In the fall of 2011, I sat down at my laptop with a mission: I wanted to compile a list of all the weddings I remembered attending, and the basics of what happened at each of them: What I wore, what gift I gave, who got married and what led them to that, what side-plots and adventures and possible mishaps occurred on the big day. I’d been thinking a lot about the weddings we go to in life, particularly as single women in our twenties and thirties, and how they are not just about the couple getting married, but about us, too. We all bring our stories and whatever we’re feeling at the time to them, and those emotions and backgrounds impel us to act in certain ways — sometimes in ways we (or I, I can only speak for myself) have regretted.

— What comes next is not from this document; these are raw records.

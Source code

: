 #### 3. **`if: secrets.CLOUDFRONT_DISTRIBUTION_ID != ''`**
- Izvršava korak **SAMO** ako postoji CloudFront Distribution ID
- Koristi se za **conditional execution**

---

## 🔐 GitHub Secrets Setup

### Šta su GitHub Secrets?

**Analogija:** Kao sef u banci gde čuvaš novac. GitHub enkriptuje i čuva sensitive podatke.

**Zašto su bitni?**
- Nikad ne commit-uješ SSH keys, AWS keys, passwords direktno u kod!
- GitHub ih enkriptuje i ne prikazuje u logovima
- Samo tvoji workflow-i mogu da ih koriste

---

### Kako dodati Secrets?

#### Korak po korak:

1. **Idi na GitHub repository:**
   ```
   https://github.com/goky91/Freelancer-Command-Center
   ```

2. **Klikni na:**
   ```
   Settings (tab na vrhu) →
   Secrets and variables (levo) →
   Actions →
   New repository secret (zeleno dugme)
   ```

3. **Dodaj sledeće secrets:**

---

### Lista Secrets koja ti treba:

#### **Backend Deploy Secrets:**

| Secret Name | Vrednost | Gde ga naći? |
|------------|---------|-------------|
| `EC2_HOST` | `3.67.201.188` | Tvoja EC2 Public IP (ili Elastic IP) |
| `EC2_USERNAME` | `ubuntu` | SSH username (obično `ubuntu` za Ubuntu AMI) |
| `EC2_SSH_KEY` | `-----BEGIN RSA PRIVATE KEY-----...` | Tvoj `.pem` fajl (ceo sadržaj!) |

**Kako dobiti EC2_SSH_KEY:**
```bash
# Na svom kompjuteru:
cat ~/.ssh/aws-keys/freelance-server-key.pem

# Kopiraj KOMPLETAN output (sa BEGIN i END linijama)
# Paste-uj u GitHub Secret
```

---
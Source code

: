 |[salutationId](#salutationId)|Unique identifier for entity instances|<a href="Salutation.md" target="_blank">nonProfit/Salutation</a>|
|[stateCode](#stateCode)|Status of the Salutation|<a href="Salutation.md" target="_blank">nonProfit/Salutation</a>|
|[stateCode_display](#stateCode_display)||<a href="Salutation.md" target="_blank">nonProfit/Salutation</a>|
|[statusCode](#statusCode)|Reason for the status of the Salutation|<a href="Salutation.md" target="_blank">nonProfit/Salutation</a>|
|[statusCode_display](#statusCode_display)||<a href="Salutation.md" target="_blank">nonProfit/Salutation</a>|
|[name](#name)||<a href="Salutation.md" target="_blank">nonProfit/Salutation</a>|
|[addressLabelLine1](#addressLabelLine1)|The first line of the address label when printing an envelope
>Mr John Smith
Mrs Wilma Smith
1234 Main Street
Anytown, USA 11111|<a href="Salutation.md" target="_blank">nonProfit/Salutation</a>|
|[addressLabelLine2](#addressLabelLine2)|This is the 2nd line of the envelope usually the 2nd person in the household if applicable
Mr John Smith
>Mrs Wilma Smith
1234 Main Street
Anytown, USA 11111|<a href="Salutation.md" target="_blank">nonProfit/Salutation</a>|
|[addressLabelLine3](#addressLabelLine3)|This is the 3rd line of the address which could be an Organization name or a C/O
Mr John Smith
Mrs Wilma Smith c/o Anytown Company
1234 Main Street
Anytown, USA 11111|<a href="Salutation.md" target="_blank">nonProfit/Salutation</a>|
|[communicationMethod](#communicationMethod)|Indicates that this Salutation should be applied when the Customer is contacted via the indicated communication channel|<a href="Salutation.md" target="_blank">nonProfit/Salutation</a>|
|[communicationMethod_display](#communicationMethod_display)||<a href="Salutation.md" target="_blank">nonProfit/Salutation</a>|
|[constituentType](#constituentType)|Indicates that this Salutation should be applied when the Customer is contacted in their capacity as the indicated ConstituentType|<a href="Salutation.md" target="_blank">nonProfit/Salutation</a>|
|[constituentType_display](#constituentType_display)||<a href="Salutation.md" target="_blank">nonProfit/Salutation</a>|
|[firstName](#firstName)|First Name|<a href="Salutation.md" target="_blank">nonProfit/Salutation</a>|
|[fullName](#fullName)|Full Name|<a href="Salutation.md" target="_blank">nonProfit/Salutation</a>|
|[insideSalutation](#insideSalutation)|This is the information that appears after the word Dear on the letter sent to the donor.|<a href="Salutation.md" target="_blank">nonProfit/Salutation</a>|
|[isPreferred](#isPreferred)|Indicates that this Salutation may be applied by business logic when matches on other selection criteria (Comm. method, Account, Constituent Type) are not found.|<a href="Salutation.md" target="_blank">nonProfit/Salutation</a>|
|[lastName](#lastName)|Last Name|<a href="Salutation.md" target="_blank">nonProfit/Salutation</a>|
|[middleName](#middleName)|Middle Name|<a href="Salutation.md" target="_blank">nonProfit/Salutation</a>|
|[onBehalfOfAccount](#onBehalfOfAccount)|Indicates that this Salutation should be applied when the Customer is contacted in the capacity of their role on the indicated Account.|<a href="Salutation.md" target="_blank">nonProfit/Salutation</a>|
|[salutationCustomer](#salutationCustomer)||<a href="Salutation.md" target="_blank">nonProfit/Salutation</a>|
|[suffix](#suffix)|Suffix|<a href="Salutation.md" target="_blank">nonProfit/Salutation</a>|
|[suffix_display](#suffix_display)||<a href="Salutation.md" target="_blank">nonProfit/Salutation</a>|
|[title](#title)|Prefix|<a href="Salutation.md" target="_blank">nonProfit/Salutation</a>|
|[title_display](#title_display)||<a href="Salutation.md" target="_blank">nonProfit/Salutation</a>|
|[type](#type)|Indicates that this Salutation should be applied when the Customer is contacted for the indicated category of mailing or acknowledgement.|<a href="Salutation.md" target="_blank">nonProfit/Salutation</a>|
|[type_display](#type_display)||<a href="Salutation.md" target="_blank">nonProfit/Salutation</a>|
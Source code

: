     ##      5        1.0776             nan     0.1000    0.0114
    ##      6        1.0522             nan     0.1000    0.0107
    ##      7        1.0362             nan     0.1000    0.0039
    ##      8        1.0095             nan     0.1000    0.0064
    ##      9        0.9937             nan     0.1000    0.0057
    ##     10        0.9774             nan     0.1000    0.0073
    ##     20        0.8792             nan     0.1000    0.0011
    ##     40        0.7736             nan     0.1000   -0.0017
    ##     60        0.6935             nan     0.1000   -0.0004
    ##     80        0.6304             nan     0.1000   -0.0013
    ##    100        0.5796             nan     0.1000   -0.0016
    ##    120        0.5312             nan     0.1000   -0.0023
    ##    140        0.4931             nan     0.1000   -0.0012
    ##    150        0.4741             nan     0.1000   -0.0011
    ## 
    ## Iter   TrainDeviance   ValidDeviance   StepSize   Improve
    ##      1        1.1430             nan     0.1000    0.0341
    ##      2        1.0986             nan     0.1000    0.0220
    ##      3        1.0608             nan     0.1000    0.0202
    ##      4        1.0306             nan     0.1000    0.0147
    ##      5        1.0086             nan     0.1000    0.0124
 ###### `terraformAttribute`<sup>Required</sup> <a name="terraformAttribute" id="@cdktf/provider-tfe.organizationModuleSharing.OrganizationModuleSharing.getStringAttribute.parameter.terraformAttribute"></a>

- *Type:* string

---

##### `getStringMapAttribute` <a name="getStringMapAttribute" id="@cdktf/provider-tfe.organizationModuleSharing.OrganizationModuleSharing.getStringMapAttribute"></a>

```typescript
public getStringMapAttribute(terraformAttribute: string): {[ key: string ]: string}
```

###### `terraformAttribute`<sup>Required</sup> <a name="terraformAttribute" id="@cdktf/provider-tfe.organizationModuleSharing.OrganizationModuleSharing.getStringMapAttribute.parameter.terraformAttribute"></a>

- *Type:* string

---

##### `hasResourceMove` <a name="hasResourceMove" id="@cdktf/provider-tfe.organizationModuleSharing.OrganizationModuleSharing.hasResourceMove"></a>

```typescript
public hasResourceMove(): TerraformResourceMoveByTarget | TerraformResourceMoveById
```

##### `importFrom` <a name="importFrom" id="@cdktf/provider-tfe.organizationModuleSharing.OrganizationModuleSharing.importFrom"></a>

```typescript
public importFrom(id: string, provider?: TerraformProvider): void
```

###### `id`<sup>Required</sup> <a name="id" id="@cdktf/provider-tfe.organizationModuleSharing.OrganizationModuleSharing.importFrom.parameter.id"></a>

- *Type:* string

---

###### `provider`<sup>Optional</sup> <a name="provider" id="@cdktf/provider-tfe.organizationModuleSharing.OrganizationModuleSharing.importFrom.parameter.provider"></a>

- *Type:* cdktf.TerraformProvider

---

There’s also that looming question with regard to weddings, particularly as we keep attending them: When will it happen to me? I’d been a guest for years and years, and yet, I hadn’t had my own, and didn’t know if I ever would, or if that was something that was really important to me. Love, a good and healthy relationship, is, but a wedding? I wasn’t sure how much I needed that, even as I saw friends walk down the aisle and felt moved and happy for them.
Weddings, of course, are also incredibly cinematic, ornate, orchestrated productions held in a matter of hours that often involve months of planning, and a range of varied players. They may not be “perfect days,” but they are perfect for analysis, as they contain multitudes. They are some of the only times in adult life we get to dress up and go out and be photographed (like celebrities!) and reunite with friends and family and meet exciting new people, too, dance and eat cake and specially prepared foods served to our tables by men and women in fancy coats.
They’re like prom for grownups wrapped in family reunions wrapped in a profound ceremony of love and meaning, and because love and meaning is at the base of it all, emotions are high. Then there’s the drinking. Things tend to happen, good and bad. Weddings are all different, and they cause us to feel, often many different things, sometimes all at the same time. Anything that makes you feel that much is worth exploring.
I wrote an initial essay I’d set out to compose and kept thinking about it, wondering what it meant and if I should do anything with it. (I kept it stashed in a file on my desktop for months.) Eventually, I submitted it to The Hairpin, where it quickly got hundreds of comments, people sharing their own wedding-going experiences and stories. To me, that was an added push for an idea I’d been considering before the essay ran — maybe it could be something bigger, a book, to allow me to explore the threads of friendship and romance, autonomy and self-fulfillment, and the varied ways one can be a modern adult, that I was seeing over and over again through the lens of other people’s ceremonies.